* Task objective
Only lines with the word "wind" belong in the answer; copy them from the records below.

* Data provided
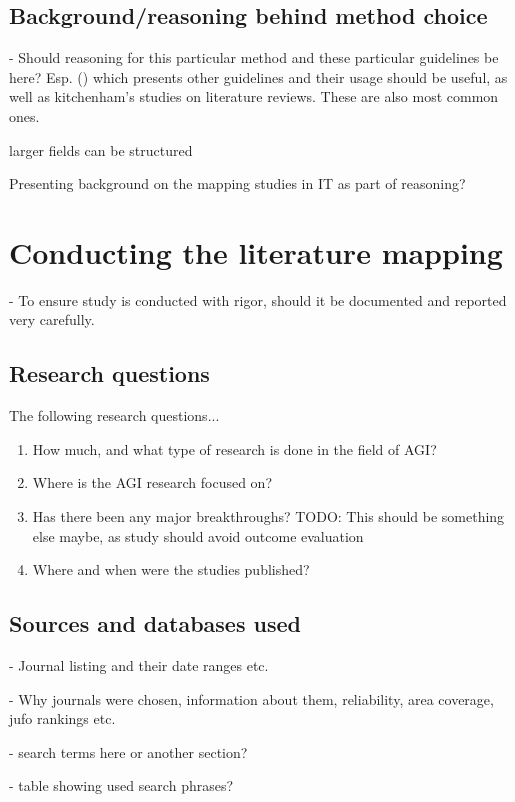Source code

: \documentclass[utf8,english]{gradu3}
\begin{document}
\section{Background/reasoning behind method choice}

- Should reasoning for this particular method and these particular guidelines
be here? Esp. (\cite{petersen2015}) which presents
other guidelines and their usage should be useful, as well as kitchenham's 
studies on literature reviews. These are also most common ones.

larger fields can be structured 

Presenting background on the mapping studies in IT as part of reasoning?

\chapter{Conducting the literature mapping}

- To ensure study is conducted with rigor, should it be documented and reported
very carefully.

\section{Research questions}

The following research questions...

\begin{enumerate}
  \item How much, and what type of research is done in the field of AGI?
  \item Where is the AGI research focused on?
  \item Has there been any major breakthroughs? TODO: This should be something else maybe, as study should avoid outcome evaluation
  \item Where and when were the studies published?
\end{enumerate}

\section{Sources and databases used}
- Journal listing and their date ranges etc.

- Why journals were chosen, information about them, reliability, area coverage,
jufo rankings etc.

- search terms here or another section? 

- table showing used search phrases?
\end{document}
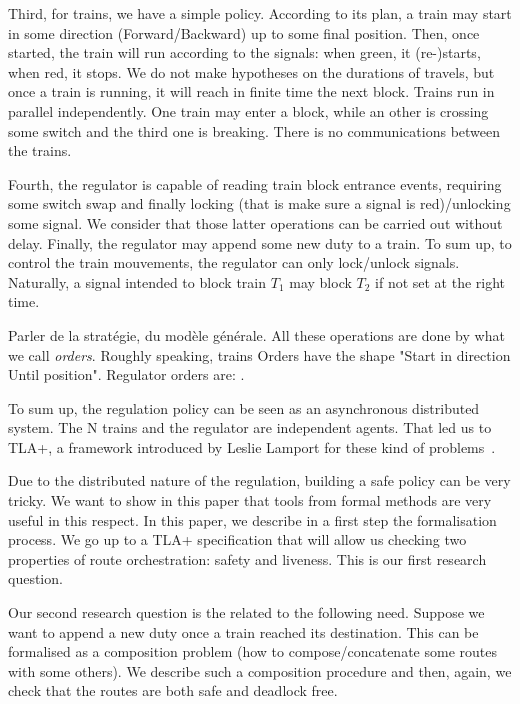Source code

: \documentclass[runningheads]{llncs}
\begin{document}
  Third, for trains, we have a simple policy.  According to its plan, a train may start in some direction (Forward/Backward) up to some final position. Then, once started, the train will run according to the signals: when green, it (re-)starts, when red, it stops.  We do not make hypotheses on the durations of travels, but once a train is running, it will reach in finite time the next block. Trains run in parallel independently. One train may enter a block, while an other is crossing some switch and the third one is breaking. There is no communications between the trains.

Fourth,  the regulator is capable of reading train block entrance events, requiring some switch swap and finally locking (that is make sure a signal is red)/unlocking some signal. We consider that those latter operations can be carried out without delay. Finally, the regulator may append some new duty to a train. To sum up, to control the train mouvements, the regulator can only lock/unlock signals. Naturally, a signal intended to block train $T_1$ may block $T_2$ if not set at the right time.   
 
 Parler de la stratégie, du modèle générale. All these operations are done by what we call  \emph{orders}. Roughly speaking, trains Orders have the shape "Start in direction Until position". Regulator orders are: . 
 
 
 To sum up, the regulation policy can be seen as an asynchronous distributed system. The N trains and the regulator are independent agents. That led us to TLA+, a framework introduced by Leslie Lamport for these kind of problems~\cite{Lamport}.  
 
 
 
Due to the distributed nature of the regulation, building a safe policy can be very tricky. We want to show in this paper that tools from formal methods are very useful in this respect.  In this paper, we describe in  a first step the formalisation process. We go up to a TLA+ specification that will allow us checking two properties of route orchestration: safety and liveness. This is our first research question. 

Our second research question is the related to the following need. Suppose we want to append a new duty once a train reached its destination. This can be formalised as a composition problem (how to compose/concatenate some routes with some others). We describe such a composition procedure and then, again, we check that the routes are both safe and deadlock free. 
\end{document}
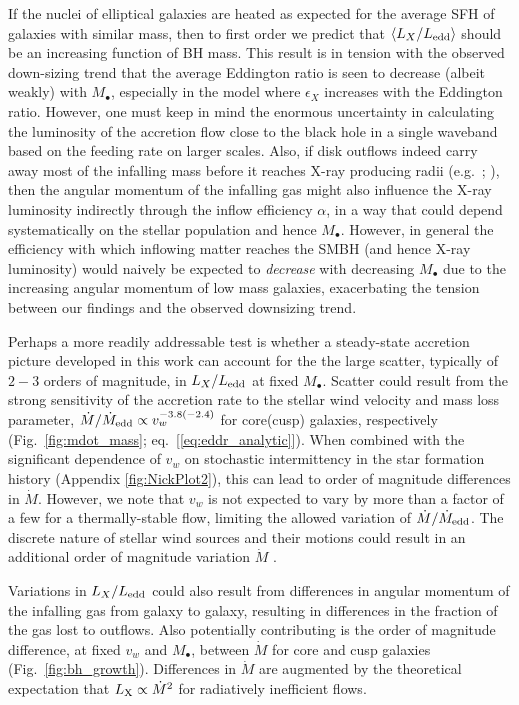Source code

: \documentclass[usenatbib,fleqn]{mn2e}
\begin{document}
If the nuclei of elliptical galaxies are heated as expected for the
average SFH of galaxies with similar mass, then to first order we
predict that $\langle L_{X}/L_{\rm edd}\rangle$ should be an
increasing function of BH mass.  This result is in tension with the
observed down-sizing trend that the average Eddington ratio is seen to
decrease (albeit weakly) with $M_{\bullet}$, especially in the model
where $\epsilon_X$ increases with the Eddington ratio.  However, one
must keep in mind the enormous uncertainty in calculating the
luminosity of the accretion flow close to the black hole in a single
waveband based on the feeding rate on larger scales.  Also, if disk
outflows indeed carry away most of the infalling mass before it
reaches X-ray producing radii (e.g.~\citealt{Blandford&Begelman99};
\citealt{Li+13}), then the angular momentum of the infalling gas might
also influence the X-ray luminosity indirectly through the inflow
efficiency $\alpha$, in a way that could depend systematically on the
stellar population and hence $M_{\bullet}$.  However, in general the
efficiency with which inflowing matter reaches the SMBH (and hence
X-ray luminosity) would naively be expected to {\it decrease} with
decreasing $M_{\bullet}$ due to the increasing angular momentum of low
mass galaxies, exacerbating the tension between our findings and the
observed downsizing trend.

Perhaps a more readily addressable test is whether a steady-state
accretion picture developed in this work can account for the the large
scatter, typically of $2-3$ orders of magnitude, in $L_{X}/L_{\rm
  edd}$ at fixed $M_{\bullet}$.  Scatter could result from the strong
sensitivity of the accretion rate to the stellar wind velocity and
mass loss parameter, $\dot{M}/\dot{M}_{\rm edd} \propto
v_{w}^{-3.8(-2.4)}$ for core(cusp) galaxies, respectively
(Fig.~\ref{fig:mdot_mass}; eq.~[\ref{eq:eddr_analytic}]).  When
combined with the significant dependence of $v_w$ on stochastic
intermittency in the star formation history (Appendix
\ref{fig:NickPlot2}), this can lead to order of magnitude differences
in $\dot{M}$. However, we note that $v_w$ is not expected to vary by
more than a factor of a few for a thermally-stable flow, limiting the
allowed variation of $\dot{M}/\dot{M}_{\rm edd}$. The discrete nature
of stellar wind sources and their motions could result in an
additional order of magnitude variation $\dot{M}$ \citep{Cuadra+2008}. 

Variations in $L_{X}/L_{\rm edd}$ could also result from differences
in angular momentum of the infalling gas from galaxy to galaxy,
resulting in differences in the fraction of the gas lost to outflows.
Also potentially contributing is the order of magnitude difference, at
fixed $v_w$ and $M_{\bullet}$, between $\dot{M}$ for core and cusp
galaxies (Fig.~\ref{fig:bh_growth}).  Differences in $\dot{M}$ are
augmented by the theoretical expectation that $L_{\rm X} \propto
\dot{M}^{2} $ for radiatively inefficient flows.
\end{document}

* Exercise answer
sensitivity of the accretion rate to the stellar wind velocity and
of stellar wind sources and their motions could result in an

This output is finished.